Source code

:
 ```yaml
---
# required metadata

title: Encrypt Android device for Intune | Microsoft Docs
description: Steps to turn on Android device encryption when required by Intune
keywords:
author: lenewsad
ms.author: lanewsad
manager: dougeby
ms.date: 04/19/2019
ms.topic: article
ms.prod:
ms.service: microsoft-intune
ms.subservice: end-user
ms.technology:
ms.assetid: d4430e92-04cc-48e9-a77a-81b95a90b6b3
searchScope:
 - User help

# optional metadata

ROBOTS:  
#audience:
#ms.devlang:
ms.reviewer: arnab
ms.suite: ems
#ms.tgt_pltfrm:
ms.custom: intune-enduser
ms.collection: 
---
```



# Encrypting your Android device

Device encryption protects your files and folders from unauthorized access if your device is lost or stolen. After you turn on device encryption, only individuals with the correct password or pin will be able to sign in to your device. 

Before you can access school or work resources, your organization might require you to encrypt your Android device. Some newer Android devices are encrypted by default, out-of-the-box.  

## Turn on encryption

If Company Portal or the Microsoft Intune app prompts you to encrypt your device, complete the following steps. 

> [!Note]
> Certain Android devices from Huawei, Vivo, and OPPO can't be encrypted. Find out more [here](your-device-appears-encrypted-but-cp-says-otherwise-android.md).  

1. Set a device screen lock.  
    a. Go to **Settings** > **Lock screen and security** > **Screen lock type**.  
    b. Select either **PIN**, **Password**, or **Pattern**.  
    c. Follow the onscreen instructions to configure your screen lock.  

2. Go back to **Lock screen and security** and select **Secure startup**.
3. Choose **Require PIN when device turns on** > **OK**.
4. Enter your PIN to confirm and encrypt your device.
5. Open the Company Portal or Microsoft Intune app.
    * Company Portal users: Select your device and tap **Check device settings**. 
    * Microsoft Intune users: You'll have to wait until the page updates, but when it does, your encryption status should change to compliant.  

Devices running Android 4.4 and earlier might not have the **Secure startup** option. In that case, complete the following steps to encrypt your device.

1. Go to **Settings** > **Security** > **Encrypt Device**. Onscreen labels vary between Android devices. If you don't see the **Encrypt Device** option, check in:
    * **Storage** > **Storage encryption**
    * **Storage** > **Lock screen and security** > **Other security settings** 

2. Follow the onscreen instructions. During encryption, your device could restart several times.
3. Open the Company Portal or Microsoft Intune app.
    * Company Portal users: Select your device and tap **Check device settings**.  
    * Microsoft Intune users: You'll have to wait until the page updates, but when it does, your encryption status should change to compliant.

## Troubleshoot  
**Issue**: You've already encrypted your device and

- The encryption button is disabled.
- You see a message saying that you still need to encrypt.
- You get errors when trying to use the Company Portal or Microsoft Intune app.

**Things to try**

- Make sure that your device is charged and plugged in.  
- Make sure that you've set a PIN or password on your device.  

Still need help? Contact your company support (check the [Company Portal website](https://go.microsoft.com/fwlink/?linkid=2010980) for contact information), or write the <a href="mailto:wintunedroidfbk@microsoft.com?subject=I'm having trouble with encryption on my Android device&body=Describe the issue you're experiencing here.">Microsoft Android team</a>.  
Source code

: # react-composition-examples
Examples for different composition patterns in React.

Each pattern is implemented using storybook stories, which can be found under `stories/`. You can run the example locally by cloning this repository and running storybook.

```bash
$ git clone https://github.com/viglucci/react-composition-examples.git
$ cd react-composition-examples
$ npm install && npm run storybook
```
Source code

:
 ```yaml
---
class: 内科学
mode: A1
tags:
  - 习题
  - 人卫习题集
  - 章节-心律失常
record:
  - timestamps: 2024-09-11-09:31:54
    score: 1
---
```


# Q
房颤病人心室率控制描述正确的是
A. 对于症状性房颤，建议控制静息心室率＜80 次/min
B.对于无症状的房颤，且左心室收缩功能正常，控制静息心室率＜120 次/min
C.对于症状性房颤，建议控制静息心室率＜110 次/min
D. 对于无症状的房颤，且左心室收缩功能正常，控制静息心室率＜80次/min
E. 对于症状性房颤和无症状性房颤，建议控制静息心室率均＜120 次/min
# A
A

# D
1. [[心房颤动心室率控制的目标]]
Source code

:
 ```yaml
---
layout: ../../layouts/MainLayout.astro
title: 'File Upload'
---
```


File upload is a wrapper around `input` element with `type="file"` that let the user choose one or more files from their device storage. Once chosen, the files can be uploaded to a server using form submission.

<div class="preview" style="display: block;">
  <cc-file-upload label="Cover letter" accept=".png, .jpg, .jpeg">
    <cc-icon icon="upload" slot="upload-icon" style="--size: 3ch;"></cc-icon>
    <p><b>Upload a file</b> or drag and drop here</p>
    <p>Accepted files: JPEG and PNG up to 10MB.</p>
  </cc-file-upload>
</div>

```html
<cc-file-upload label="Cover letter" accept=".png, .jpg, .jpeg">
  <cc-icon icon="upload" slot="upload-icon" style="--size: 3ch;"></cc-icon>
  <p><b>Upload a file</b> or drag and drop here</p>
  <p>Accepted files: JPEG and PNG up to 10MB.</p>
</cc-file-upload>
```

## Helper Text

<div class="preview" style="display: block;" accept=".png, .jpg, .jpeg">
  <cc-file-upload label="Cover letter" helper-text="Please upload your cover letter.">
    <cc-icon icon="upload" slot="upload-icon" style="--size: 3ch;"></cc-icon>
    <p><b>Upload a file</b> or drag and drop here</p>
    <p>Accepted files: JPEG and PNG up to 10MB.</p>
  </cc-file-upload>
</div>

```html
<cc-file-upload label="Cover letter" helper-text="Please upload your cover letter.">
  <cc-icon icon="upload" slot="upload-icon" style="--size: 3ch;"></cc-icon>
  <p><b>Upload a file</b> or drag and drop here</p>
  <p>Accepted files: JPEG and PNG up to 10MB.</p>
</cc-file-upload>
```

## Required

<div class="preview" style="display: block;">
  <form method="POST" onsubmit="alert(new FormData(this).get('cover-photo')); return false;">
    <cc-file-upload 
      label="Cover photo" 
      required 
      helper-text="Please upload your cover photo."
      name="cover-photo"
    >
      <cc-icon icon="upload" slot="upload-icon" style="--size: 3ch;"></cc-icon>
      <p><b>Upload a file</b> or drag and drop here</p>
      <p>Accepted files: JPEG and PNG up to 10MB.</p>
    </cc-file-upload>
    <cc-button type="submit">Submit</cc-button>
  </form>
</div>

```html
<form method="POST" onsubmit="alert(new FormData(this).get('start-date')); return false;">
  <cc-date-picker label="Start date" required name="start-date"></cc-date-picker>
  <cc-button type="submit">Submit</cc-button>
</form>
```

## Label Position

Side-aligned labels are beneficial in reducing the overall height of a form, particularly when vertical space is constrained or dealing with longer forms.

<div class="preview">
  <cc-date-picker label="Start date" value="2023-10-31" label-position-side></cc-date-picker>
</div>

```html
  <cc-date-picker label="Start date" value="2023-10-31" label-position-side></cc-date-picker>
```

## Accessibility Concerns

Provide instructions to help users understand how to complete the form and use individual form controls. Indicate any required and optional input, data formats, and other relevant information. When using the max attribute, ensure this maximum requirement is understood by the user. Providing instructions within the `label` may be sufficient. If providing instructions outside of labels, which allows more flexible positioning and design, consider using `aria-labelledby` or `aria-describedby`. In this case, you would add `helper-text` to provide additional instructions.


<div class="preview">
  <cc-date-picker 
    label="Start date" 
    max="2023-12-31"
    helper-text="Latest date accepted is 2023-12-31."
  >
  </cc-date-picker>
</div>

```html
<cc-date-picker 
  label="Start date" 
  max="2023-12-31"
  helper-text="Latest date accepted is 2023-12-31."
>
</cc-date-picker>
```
+===+
▸ **To do**
Copy each line above that has the word "files".

▸ **Response area**
Device encryption protects your files and folders from unauthorized access if your device is lost or stolen. After you turn on device encryption, only individuals with the correct password or pin will be able to sign in to your device. 
File upload is a wrapper around `input` element with `type="file"` that let the user choose one or more files from their device storage. Once chosen, the files can be uploaded to a server using form submission.
    <p>Accepted files: JPEG and PNG up to 10MB.</p>
  <p>Accepted files: JPEG and PNG up to 10MB.</p>
    <p>Accepted files: JPEG and PNG up to 10MB.</p>
  <p>Accepted files: JPEG and PNG up to 10MB.</p>
      <p>Accepted files: JPEG and PNG up to 10MB.</p>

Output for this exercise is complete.